PROBLEM DESCRIPTION: Your answer is a copy of every line in the records where "Sobre" appears.

Collected data
※

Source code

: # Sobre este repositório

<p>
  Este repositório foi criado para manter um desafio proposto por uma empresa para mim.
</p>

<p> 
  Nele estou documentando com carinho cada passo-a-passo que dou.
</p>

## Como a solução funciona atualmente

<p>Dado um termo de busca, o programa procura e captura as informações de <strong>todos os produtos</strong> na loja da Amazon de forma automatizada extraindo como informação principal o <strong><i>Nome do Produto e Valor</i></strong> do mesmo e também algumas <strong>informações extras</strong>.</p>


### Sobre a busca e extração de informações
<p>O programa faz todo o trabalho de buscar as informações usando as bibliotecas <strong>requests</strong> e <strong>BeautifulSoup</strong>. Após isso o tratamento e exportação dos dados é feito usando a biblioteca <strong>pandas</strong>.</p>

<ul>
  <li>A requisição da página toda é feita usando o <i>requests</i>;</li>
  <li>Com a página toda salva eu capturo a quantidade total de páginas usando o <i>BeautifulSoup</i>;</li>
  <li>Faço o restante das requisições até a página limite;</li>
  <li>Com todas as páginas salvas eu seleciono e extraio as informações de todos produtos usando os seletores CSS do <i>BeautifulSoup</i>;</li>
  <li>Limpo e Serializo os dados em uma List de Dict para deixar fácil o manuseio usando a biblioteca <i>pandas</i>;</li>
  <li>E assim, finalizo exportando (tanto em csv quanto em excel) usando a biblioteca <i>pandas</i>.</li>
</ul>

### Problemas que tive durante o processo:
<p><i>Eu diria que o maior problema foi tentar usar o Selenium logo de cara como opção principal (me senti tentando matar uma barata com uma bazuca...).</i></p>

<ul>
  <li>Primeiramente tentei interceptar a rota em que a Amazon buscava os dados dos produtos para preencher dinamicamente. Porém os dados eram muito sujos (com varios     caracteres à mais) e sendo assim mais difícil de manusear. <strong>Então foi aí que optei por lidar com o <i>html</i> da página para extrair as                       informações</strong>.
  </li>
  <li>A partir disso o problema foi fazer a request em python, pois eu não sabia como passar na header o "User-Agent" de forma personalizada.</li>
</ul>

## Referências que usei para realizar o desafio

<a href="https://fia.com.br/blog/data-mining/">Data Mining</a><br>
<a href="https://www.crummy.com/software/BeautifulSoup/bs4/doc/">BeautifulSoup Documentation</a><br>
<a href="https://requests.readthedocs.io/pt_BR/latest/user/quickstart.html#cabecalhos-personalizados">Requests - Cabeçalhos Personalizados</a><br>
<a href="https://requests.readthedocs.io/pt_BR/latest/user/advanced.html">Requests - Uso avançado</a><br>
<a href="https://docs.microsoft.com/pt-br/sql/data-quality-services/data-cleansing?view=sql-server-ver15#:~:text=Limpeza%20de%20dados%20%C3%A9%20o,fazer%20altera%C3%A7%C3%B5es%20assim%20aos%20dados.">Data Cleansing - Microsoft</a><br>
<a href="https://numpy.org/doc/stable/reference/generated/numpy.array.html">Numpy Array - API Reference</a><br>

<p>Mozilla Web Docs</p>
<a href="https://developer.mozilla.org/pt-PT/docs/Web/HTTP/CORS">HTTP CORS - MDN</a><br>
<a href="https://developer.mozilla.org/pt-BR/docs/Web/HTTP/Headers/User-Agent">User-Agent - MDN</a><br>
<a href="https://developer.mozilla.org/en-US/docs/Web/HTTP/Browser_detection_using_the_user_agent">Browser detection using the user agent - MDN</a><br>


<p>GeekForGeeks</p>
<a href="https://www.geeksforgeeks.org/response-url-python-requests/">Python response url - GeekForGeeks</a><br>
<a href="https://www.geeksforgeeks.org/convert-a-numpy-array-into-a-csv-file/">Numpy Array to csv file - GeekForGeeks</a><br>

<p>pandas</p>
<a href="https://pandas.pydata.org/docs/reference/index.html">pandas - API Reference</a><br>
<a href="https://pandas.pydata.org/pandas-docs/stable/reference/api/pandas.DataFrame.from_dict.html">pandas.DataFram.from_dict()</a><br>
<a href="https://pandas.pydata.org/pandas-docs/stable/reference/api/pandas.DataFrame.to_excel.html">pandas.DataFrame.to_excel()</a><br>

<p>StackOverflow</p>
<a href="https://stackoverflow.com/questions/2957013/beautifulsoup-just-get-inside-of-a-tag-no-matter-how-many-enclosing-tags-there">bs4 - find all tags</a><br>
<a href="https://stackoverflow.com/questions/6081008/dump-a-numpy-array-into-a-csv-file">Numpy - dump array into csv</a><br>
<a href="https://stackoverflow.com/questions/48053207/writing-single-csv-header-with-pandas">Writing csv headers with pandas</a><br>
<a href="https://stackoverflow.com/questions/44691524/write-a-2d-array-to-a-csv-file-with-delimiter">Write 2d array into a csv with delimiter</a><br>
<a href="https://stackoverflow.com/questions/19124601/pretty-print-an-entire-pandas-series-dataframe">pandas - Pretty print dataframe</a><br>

※

EXPECTED ANSWER:
: # Sobre este repositório
### Sobre a busca e extração de informações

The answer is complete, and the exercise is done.